Provided material
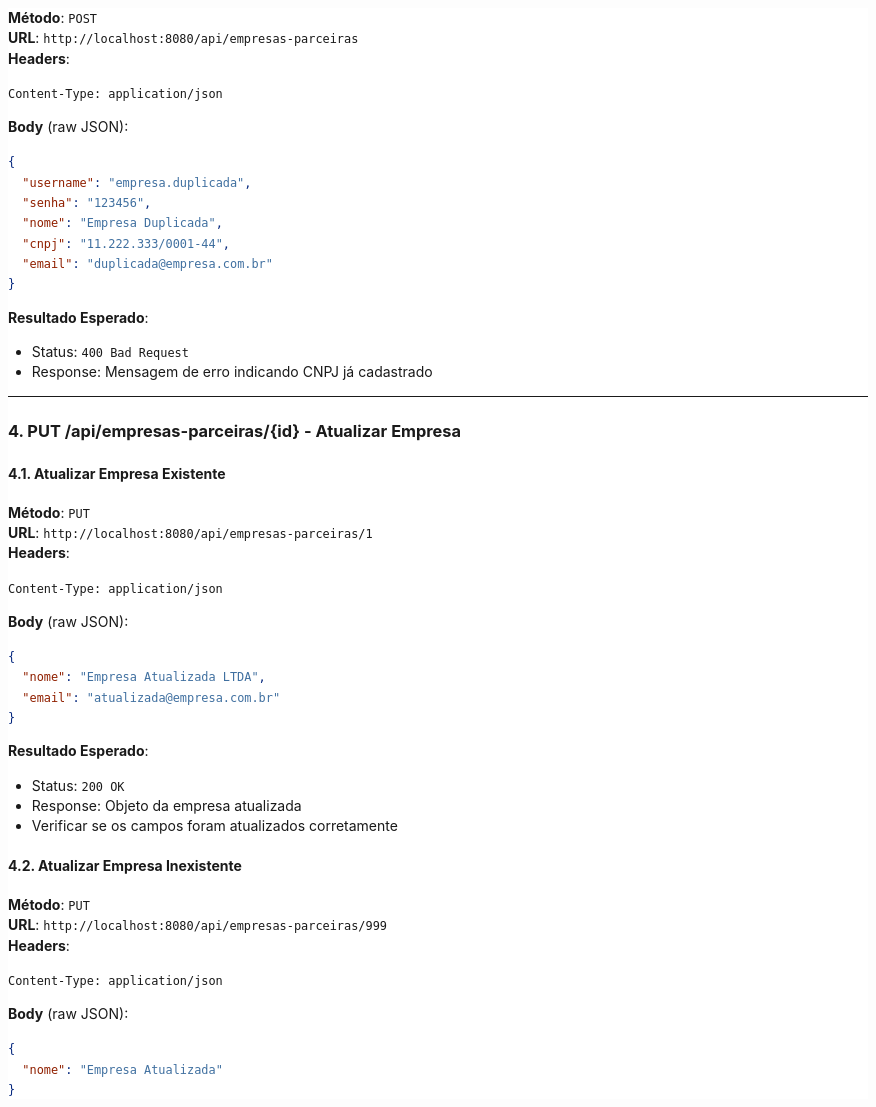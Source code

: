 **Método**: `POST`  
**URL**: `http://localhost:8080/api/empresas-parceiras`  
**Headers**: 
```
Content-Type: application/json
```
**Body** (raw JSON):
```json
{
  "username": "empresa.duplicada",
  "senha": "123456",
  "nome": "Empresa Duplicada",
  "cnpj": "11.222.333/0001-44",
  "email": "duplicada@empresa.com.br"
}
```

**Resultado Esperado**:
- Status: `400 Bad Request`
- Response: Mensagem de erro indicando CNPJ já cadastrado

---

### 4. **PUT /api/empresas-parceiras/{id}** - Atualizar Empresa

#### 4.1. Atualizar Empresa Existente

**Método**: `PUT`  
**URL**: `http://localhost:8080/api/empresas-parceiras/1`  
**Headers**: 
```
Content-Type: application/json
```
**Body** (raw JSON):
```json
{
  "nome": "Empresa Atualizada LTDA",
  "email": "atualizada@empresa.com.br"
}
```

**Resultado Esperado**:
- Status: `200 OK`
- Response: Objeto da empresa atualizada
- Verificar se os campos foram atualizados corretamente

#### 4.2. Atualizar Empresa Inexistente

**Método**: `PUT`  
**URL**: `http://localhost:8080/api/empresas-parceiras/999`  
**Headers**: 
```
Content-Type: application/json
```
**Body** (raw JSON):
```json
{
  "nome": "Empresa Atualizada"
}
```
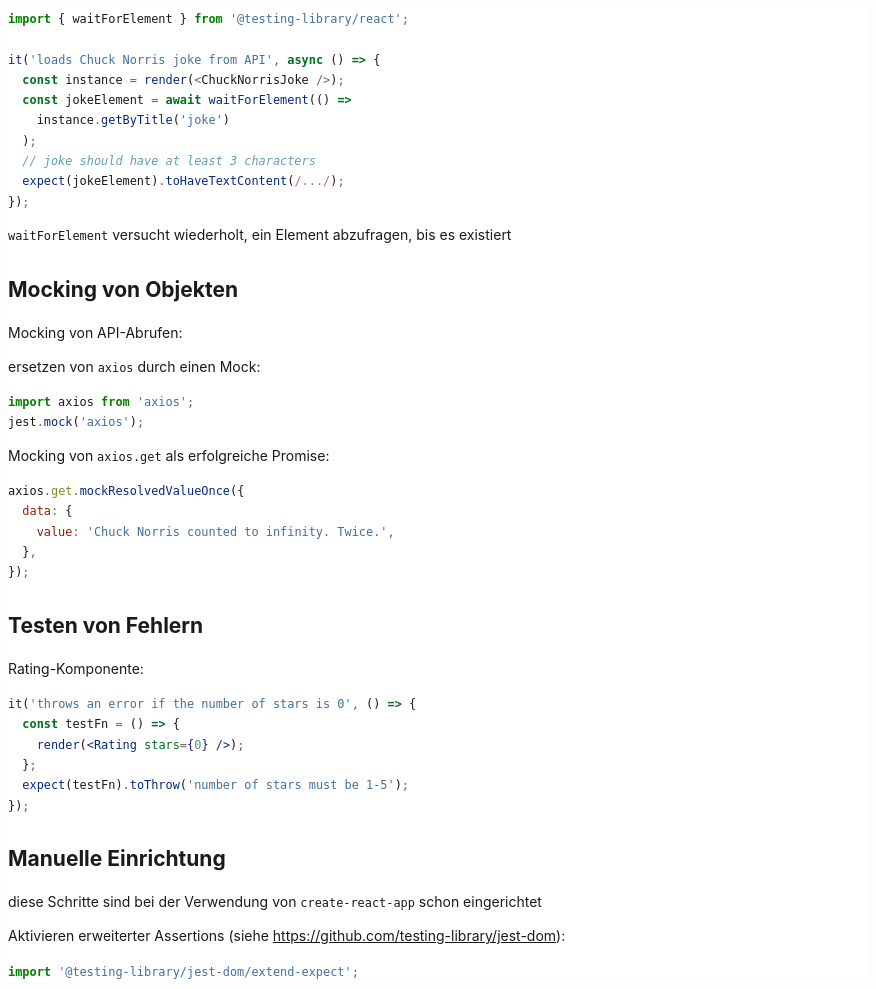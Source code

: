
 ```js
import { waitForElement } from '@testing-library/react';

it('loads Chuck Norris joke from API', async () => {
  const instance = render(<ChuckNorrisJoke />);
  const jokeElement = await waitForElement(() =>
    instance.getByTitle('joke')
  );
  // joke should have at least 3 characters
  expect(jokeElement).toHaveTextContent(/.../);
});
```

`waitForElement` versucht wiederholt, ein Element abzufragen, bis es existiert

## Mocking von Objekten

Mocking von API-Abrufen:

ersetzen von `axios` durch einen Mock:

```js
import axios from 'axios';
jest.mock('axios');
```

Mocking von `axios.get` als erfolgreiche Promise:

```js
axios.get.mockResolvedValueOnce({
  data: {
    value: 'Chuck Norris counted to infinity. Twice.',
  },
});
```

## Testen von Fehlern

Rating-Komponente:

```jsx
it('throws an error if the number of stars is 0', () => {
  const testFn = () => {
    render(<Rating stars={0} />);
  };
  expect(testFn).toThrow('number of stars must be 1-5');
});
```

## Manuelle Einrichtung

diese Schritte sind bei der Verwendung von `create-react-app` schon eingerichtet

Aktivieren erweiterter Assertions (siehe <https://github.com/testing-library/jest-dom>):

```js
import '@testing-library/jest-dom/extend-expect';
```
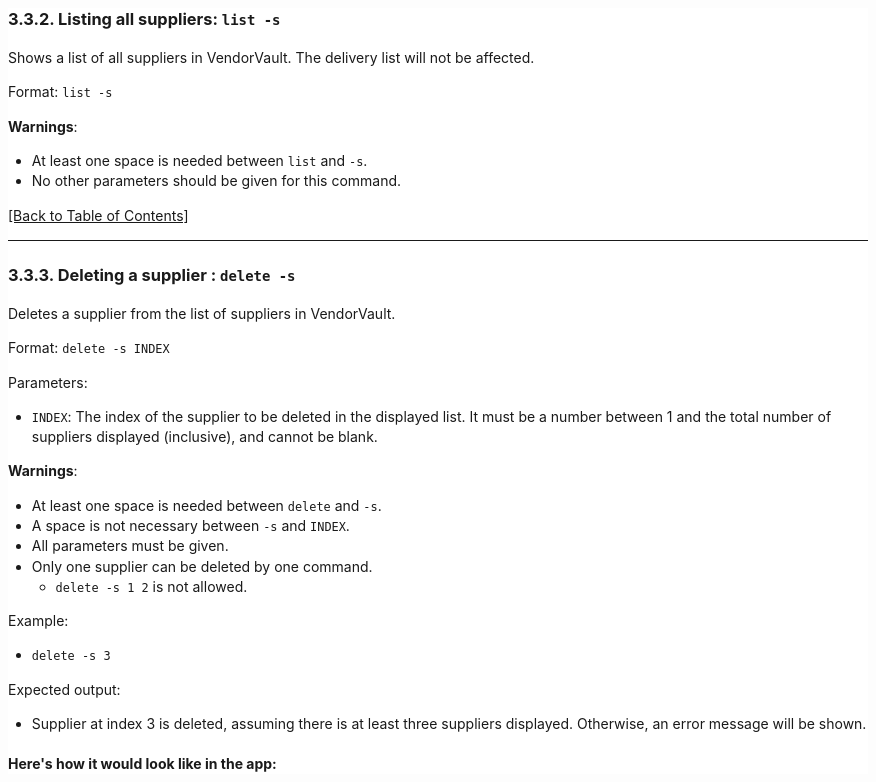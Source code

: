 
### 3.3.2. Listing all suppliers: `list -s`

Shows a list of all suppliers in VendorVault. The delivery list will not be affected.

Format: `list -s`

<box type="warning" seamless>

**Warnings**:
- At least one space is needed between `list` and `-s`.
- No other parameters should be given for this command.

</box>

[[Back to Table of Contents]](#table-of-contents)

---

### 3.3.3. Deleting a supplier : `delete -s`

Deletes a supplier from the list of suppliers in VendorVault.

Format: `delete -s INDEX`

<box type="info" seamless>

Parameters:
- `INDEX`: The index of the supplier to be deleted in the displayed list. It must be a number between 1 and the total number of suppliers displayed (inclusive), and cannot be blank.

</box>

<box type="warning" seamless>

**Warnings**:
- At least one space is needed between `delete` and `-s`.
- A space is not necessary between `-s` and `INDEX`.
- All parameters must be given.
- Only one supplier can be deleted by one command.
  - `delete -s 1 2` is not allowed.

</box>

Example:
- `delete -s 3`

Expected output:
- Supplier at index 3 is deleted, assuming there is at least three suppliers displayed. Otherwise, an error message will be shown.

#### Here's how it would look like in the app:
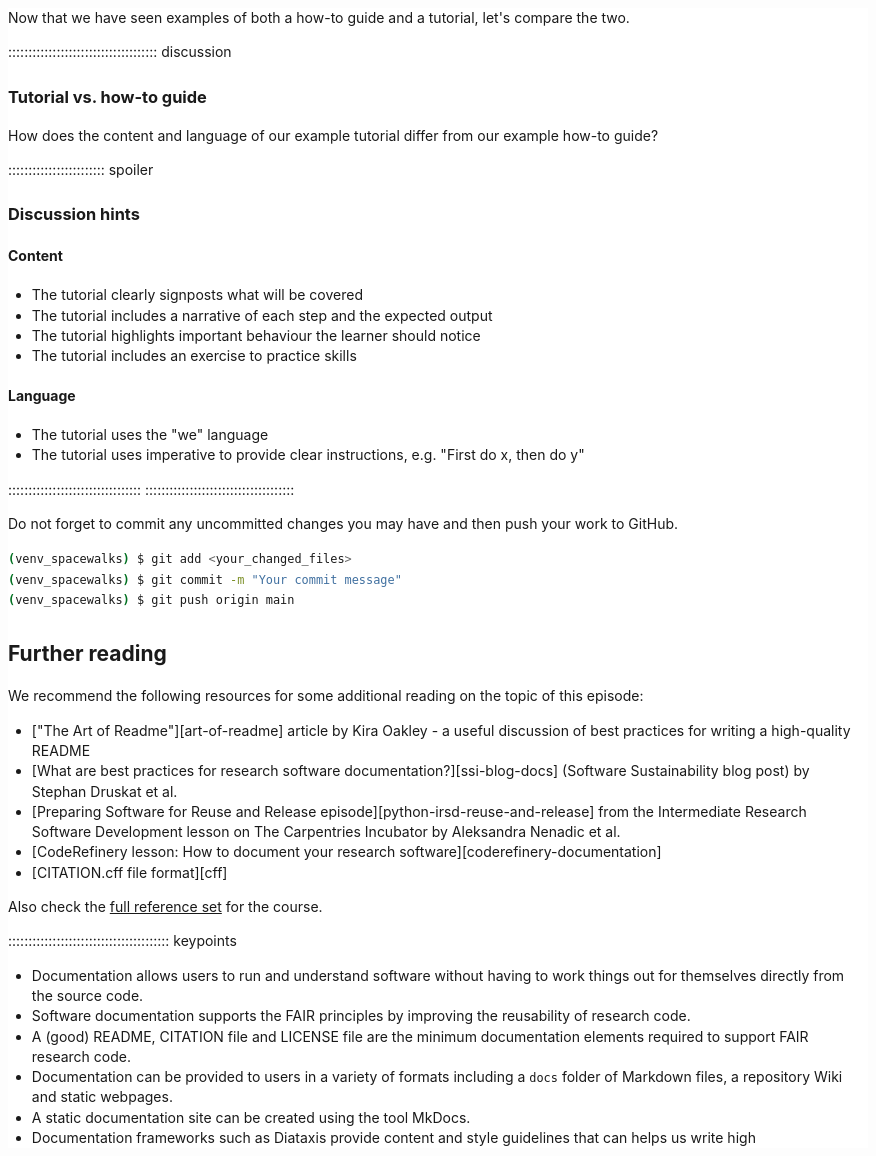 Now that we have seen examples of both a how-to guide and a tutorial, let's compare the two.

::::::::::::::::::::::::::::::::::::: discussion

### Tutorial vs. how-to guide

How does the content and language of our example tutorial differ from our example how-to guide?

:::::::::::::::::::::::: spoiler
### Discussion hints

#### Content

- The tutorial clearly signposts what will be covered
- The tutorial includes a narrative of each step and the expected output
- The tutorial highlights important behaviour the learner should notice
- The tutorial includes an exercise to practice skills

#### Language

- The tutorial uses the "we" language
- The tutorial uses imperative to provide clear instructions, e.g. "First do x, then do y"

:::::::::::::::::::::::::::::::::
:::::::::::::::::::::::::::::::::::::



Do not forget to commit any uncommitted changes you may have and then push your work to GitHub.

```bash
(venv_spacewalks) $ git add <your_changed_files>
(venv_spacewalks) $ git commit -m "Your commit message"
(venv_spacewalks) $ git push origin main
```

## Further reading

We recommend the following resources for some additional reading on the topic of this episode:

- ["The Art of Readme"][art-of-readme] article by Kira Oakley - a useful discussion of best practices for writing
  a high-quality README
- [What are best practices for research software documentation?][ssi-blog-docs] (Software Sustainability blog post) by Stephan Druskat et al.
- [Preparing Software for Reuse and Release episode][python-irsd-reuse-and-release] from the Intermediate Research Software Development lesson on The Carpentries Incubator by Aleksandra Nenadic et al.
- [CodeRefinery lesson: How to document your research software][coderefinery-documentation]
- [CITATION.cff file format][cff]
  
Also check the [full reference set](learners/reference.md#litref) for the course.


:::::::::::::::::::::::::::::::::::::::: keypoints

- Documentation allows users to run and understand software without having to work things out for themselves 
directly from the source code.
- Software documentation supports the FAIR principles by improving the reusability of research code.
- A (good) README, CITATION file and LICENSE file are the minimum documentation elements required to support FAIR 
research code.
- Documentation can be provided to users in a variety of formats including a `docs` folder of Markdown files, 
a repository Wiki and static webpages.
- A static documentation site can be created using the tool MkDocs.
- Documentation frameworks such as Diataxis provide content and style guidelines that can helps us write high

Description of the task
Omit the pictures, then print the rest of the listing above exactly.

Worked solution
Source code

: **Método**: `POST`  
**URL**: `http://localhost:8080/api/empresas-parceiras`  
**Headers**: 
```
Content-Type: application/json
```
**Body** (raw JSON):
```json
{
  "username": "empresa.duplicada",
  "senha": "123456",
  "nome": "Empresa Duplicada",
  "cnpj": "11.222.333/0001-44",
  "email": "duplicada@empresa.com.br"
}
```

**Resultado Esperado**:
- Status: `400 Bad Request`
- Response: Mensagem de erro indicando CNPJ já cadastrado

---

### 4. **PUT /api/empresas-parceiras/{id}** - Atualizar Empresa

#### 4.1. Atualizar Empresa Existente

**Método**: `PUT`  
**URL**: `http://localhost:8080/api/empresas-parceiras/1`  
**Headers**: 
```
Content-Type: application/json
```
**Body** (raw JSON):
```json
{
  "nome": "Empresa Atualizada LTDA",
  "email": "atualizada@empresa.com.br"
}
```

**Resultado Esperado**:
- Status: `200 OK`
- Response: Objeto da empresa atualizada
- Verificar se os campos foram atualizados corretamente

#### 4.2. Atualizar Empresa Inexistente

**Método**: `PUT`  
**URL**: `http://localhost:8080/api/empresas-parceiras/999`  
**Headers**: 
```
Content-Type: application/json
```
**Body** (raw JSON):
```json
{
  "nome": "Empresa Atualizada"
}
```
Source code

:
 ```js
import { waitForElement } from '@testing-library/react';

it('loads Chuck Norris joke from API', async () => {
  const instance = render(<ChuckNorrisJoke />);
  const jokeElement = await waitForElement(() =>
    instance.getByTitle('joke')
  );
  // joke should have at least 3 characters
  expect(jokeElement).toHaveTextContent(/.../);
});
```

`waitForElement` versucht wiederholt, ein Element abzufragen, bis es existiert

## Mocking von Objekten

Mocking von API-Abrufen:

ersetzen von `axios` durch einen Mock:

```js
import axios from 'axios';
jest.mock('axios');
```

Mocking von `axios.get` als erfolgreiche Promise:

```js
axios.get.mockResolvedValueOnce({
  data: {
    value: 'Chuck Norris counted to infinity. Twice.',
  },
});
```

## Testen von Fehlern

Rating-Komponente:

```jsx
it('throws an error if the number of stars is 0', () => {
  const testFn = () => {
    render(<Rating stars={0} />);
  };
  expect(testFn).toThrow('number of stars must be 1-5');
});
```

## Manuelle Einrichtung

diese Schritte sind bei der Verwendung von `create-react-app` schon eingerichtet

Aktivieren erweiterter Assertions (siehe <https://github.com/testing-library/jest-dom>):

```js
import '@testing-library/jest-dom/extend-expect';
```
Source code

: 
### 3.3.2. Listing all suppliers: `list -s`

Shows a list of all suppliers in VendorVault. The delivery list will not be affected.

Format: `list -s`

<box type="warning" seamless>

**Warnings**:
- At least one space is needed between `list` and `-s`.
- No other parameters should be given for this command.

</box>

[[Back to Table of Contents]](#table-of-contents)

---

### 3.3.3. Deleting a supplier : `delete -s`

Deletes a supplier from the list of suppliers in VendorVault.

Format: `delete -s INDEX`

<box type="info" seamless>

Parameters:
- `INDEX`: The index of the supplier to be deleted in the displayed list. It must be a number between 1 and the total number of suppliers displayed (inclusive), and cannot be blank.

</box>

<box type="warning" seamless>

**Warnings**:
- At least one space is needed between `delete` and `-s`.
- A space is not necessary between `-s` and `INDEX`.
- All parameters must be given.
- Only one supplier can be deleted by one command.
  - `delete -s 1 2` is not allowed.

</box>

Example:
- `delete -s 3`

Expected output:
- Supplier at index 3 is deleted, assuming there is at least three suppliers displayed. Otherwise, an error message will be shown.

#### Here's how it would look like in the app:
 Now that we have seen examples of both a how-to guide and a tutorial, let's compare the two.

::::::::::::::::::::::::::::::::::::: discussion

### Tutorial vs. how-to guide

How does the content and language of our example tutorial differ from our example how-to guide?

:::::::::::::::::::::::: spoiler
### Discussion hints

#### Content

- The tutorial clearly signposts what will be covered
- The tutorial includes a narrative of each step and the expected output
- The tutorial highlights important behaviour the learner should notice
- The tutorial includes an exercise to practice skills

#### Language

- The tutorial uses the "we" language
- The tutorial uses imperative to provide clear instructions, e.g. "First do x, then do y"

:::::::::::::::::::::::::::::::::
:::::::::::::::::::::::::::::::::::::



Do not forget to commit any uncommitted changes you may have and then push your work to GitHub.

```bash
(venv_spacewalks) $ git add <your_changed_files>
(venv_spacewalks) $ git commit -m "Your commit message"
(venv_spacewalks) $ git push origin main
```

## Further reading

We recommend the following resources for some additional reading on the topic of this episode:

- ["The Art of Readme"][art-of-readme] article by Kira Oakley - a useful discussion of best practices for writing
  a high-quality README
- [What are best practices for research software documentation?][ssi-blog-docs] (Software Sustainability blog post) by Stephan Druskat et al.
- [Preparing Software for Reuse and Release episode][python-irsd-reuse-and-release] from the Intermediate Research Software Development lesson on The Carpentries Incubator by Aleksandra Nenadic et al.
- [CodeRefinery lesson: How to document your research software][coderefinery-documentation]
- [CITATION.cff file format][cff]
  
Also check the [full reference set](learners/reference.md#litref) for the course.


:::::::::::::::::::::::::::::::::::::::: keypoints

- Documentation allows users to run and understand software without having to work things out for themselves 
directly from the source code.
- Software documentation supports the FAIR principles by improving the reusability of research code.
- A (good) README, CITATION file and LICENSE file are the minimum documentation elements required to support FAIR 
research code.
- Documentation can be provided to users in a variety of formats including a `docs` folder of Markdown files, 
a repository Wiki and static webpages.
- A static documentation site can be created using the tool MkDocs.
- Documentation frameworks such as Diataxis provide content and style guidelines that can helps us write high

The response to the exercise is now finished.